Santo Alberto Magno, OP (Albertus Magnus – Ordo Prædicatorum, Ordem Dominicana) , também conhecido como Alberto de Colônia, Bispo de Regensburg e Doutor da Igreja, foi um Frade Dominicano que tornou-se famoso por seu vasto conhecimento e por sua defesa da coexistência pacífica da ciência e da religião. Ele é considerado o maior filósofo e teólogo alemão da Idade Média, e foi o primeiro intelectual medieval a aplicar a filosofia de Aristóteles no pensamento cristão.

Nasceu na Baviera, possivelmente no ano de 1193 ou 1206, numa família militar que desejava para Alberto uma carreira militar ou administrativa. Mas, após concluir os seus estudos em Pádua e em Paris, optou por seguir um caminho sacerdotal, entrando na Ordem de São Domingos. Devido à sua crescente fé em Deus e em Jesus Cristo e à sua dedicação à Ordem, foi promovido a superior provincial e mais tarde, nomeado Bispo pelo Papa.

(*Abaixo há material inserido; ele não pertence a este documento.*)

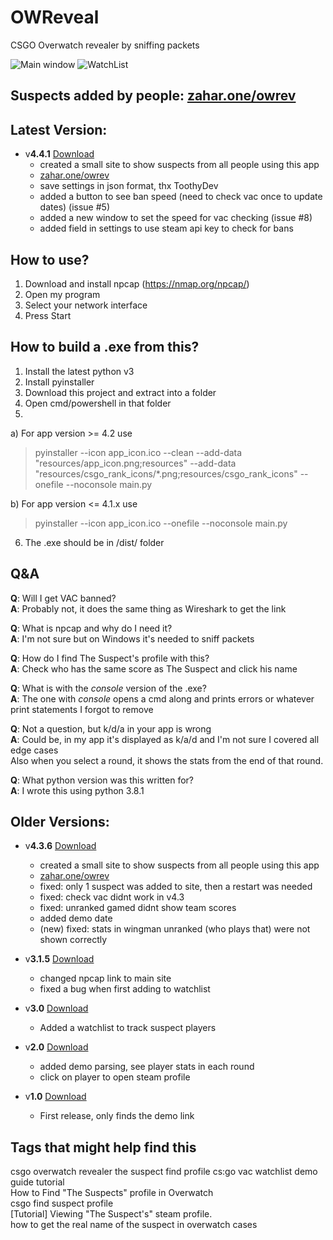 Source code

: 
# OWReveal
CSGO Overwatch revealer by sniffing packets

![Main window](https://i.imgur.com/lulwtDh.png) ![WatchList](https://i.imgur.com/LEablcb.png)

## Suspects added by people: [zahar.one/owrev](https://zahar.one/owrev)

## Latest Version:  
  
* v**4.4.1** [Download](https://github.com/ZaharX97/OWReveal/releases/latest)  
	* created a small site to show suspects from all people using this app  
	* [zahar.one/owrev](https://zahar.one/owrev)  
	* save settings in json format, thx ToothyDev
	* added a button to see ban speed (need to check vac once to update dates) (issue #5)
	* added a new window to set the speed for vac checking (issue #8)
	* added field in settings to use steam api key to check for bans
  
## How to use?
1. Download and install npcap (https://nmap.org/npcap/)
2. Open my program
3. Select your network interface
4. Press Start

## How to build a .exe from this?
1. Install the latest python v3
2. Install pyinstaller
3. Download this project and extract into a folder
4. Open cmd/powershell in that folder
5.
a) For app version >= 4.2 use  
> pyinstaller --icon app_icon.ico --clean --add-data "resources/app_icon.png;resources" --add-data "resources/csgo_rank_icons/*.png;resources/csgo_rank_icons" --onefile --noconsole main.py
> 
b) For app version <= 4.1.x use  
> pyinstaller --icon app_icon.ico --onefile --noconsole main.py
6. The .exe should be in /dist/ folder

## Q&A
**Q**: Will I get VAC banned?  
**A**: Probably not, it does the same thing as Wireshark to get the link  

**Q**: What is npcap and why do I need it?  
**A**: I'm not sure but on Windows it's needed to sniff packets  


**Q**: How do I find The Suspect's profile with this?  
**A**: Check who has the same score as The Suspect and click his name  

**Q**: What is with the _console_ version of the .exe?  
**A**: The one with _console_ opens a cmd along and prints errors or whatever print statements I forgot to remove  

**Q**: Not a question, but k/d/a in your app is wrong  
**A**: Could be, in my app it's displayed as k/a/d and I'm not sure I covered all edge cases  
Also when you select a round, it shows the stats from the end of that round.

**Q**: What python version was this written for?  
**A**: I wrote this using python 3.8.1  
  
## Older Versions: 

* v**4.3.6** [Download](https://github.com/ZaharX97/OWReveal/releases/tag/4.3.6)  
	* created a small site to show suspects from all people using this app  
	* [zahar.one/owrev](https://zahar.one/owrev)  
	* fixed: only 1 suspect was added to site, then a restart was needed  
	* fixed: check vac didnt work in v4.3  
	* fixed: unranked gamed didnt show team scores  
	* added demo date
	* (new) fixed: stats in wingman unranked (who plays that) were not shown correctly
  
* v**3.1.5** [Download](https://github.com/ZaharX97/OWReveal/releases/tag/3.1.5)  
  * changed npcap link to main site  
  * fixed a bug when first adding to watchlist 
  
* v**3.0** [Download](https://github.com/ZaharX97/OWReveal/releases/tag/3.0)
  * Added a watchlist to track suspect players
  
* v**2.0** [Download](https://github.com/ZaharX97/OWReveal/releases/tag/2.0)
  * added demo parsing, see player stats in each round
  * click on player to open steam profile
  
* v**1.0** [Download](https://github.com/ZaharX97/OWReveal/releases/tag/1.0)
  * First release, only finds the demo link  
  
## Tags that might help find this  
csgo overwatch revealer the suspect find profile cs:go vac watchlist demo guide tutorial  
How to Find "The Suspects" profile in Overwatch  
csgo find suspect profile  
[Tutorial] Viewing "The Suspect's" steam profile.  
how to get the real name of the suspect in overwatch cases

Alberto dominava bem a Filosofia e a Teologia (matérias em que teve Tomás de Aquino como discípulo) e mostrou também grande interesse em ciências naturais ao ponto de dispensar, com a autorização do Papa, o episcopado, para continuar a prosseguir os seus estudos e a sua investigação com tranquilidade. Ocupou-se em várias áreas de conhecimento, como mecânica, zoologia, botânica, meteorologia, agricultura, física, química, tecelagem, navegação e mineralogia. Ele inseriu estes conhecimentos no seu caminho único de santidade, afirmando que a intenção última dele era conhecer a ciência de Deus. As suas obras escritas encheram 22 grossos volumes e exemplificou como viver com equilíbrio e graça a fé que não contradiz a razão.

Morreu em Colônia, no ano de 1280, proclamado Doutor da Igreja e Patrono dos cultores das ciências naturais.